In fact, if Lowery’s work here were to be compared to that of any living filmmaker, it could only really be Terrence Malick. The whole film comes off as a much more lucid and less self-indulgent Tree of Life, battling with all of the expectedly huge, and devilishly tricky themes of existence, in a much simpler and more approachable way. It’s still far from basic, about as obviously poetic and “deep” as you’d expect from any film hoping to show off an entire philosophical ideal. But more importantly, it’s always understandable in what it’s trying to communicate. It’s an art film for sure, but beyond all of the long, distant silences and occasionally weird visuals, are ideas and stories that, for the most part, actually make sense.
And while a huge (if not the biggest) part of that is down to Lowery himself, writing, directing, and editing the finished product to the very tightest it could possibly be under the budget and time constraints, so much of the film owes a debt to not just its cast, but its composer too. Lowery’s own regular music man Daniel Hart really goes above and beyond here, tying together Affleck and Mara’s incredibly raw performances, the film’s more grounded drama, with all of the more sensational imagery that follows it. It’s odd at times, clunky at others, and totally indie as sin (much like the Instagram-style 4:3 framing), but aside from the general surrounding craftsmanship, Hart’s score is the very heart of the movie.

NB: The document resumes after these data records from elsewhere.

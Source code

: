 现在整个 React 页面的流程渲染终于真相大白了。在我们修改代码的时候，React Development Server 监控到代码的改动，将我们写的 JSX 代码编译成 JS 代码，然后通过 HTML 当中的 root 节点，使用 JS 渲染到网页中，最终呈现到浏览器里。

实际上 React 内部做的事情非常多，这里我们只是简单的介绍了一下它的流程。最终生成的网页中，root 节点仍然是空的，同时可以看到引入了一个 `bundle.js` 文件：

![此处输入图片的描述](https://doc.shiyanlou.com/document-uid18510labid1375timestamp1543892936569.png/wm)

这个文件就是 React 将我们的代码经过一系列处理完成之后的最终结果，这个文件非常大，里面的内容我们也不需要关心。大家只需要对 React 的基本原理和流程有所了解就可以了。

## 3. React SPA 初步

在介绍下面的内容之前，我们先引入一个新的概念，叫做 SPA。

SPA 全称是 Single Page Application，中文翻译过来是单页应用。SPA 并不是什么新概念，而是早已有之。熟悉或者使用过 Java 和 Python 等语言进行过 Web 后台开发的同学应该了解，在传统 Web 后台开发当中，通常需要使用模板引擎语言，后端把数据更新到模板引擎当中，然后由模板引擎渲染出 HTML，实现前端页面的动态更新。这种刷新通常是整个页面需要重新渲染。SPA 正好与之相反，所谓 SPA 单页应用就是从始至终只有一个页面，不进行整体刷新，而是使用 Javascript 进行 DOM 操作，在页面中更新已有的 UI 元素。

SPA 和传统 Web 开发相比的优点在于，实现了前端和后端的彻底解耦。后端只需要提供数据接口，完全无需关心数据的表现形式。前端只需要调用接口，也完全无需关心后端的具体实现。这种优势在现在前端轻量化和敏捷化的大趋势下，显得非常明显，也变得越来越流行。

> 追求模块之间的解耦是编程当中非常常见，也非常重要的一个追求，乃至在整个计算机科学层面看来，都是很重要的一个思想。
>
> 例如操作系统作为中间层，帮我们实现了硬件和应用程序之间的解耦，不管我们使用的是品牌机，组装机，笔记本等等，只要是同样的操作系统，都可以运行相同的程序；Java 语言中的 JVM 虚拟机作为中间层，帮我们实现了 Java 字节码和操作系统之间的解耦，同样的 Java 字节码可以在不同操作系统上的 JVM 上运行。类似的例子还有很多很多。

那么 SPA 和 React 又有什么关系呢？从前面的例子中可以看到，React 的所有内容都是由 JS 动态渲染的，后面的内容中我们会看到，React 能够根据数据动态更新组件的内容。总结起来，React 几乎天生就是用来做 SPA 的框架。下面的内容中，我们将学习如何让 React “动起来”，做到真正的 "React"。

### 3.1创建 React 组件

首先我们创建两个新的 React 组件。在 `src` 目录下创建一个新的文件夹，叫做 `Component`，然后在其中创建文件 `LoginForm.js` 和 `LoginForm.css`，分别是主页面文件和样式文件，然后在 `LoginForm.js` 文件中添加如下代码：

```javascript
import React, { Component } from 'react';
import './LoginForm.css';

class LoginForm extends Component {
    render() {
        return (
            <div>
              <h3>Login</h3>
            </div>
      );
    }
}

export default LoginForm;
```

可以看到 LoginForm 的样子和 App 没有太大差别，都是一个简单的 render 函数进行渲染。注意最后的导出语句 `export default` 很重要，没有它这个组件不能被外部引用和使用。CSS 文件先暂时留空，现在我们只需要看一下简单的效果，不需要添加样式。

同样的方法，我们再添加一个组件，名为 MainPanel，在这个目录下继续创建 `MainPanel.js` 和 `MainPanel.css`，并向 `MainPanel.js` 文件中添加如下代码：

But then, I guess, there’s the other side of the coin. The side all about just how stark-ravingly nuts elements of A Ghost Story really are. Because although it’s true that it’s not even in the same league as the likes of Malick when it comes to showing off the obscene and self-aggrandising, Lowery’s film certainly takes a few liberties. A painfully on-the-nose monologue, for instance, that cuts through the entire middle-act of the film, very much like the gigantic home-wrecking bulldozer that quite literally follows it. Or, most agonising of all, the elongated, and almost entirely unbroken shot of an emotionless Rooney Mara sitting in total silence and eating an entire pie to herself, that ends up standing in for the film’s main approach to grief.
There’s no denying that, for the most part, A Ghost Story is an achingly beautiful look at what lies beyond death, and how humanity defines existence itself. But at times, it just seems much too willing to blindly shoot itself in the foot with some of the most laughably silly sequences this side of the French New Wave. And the worst part is, it’s never really clear whether or not Lowery’s actually in on the joke. It looks great, sounds great and provides some of the most gorgeously poetic debates of the decade, but it’s unlikely to ever fully escape the pockets of nervous laughter that will no doubt follow A Ghost Story wherever it goes.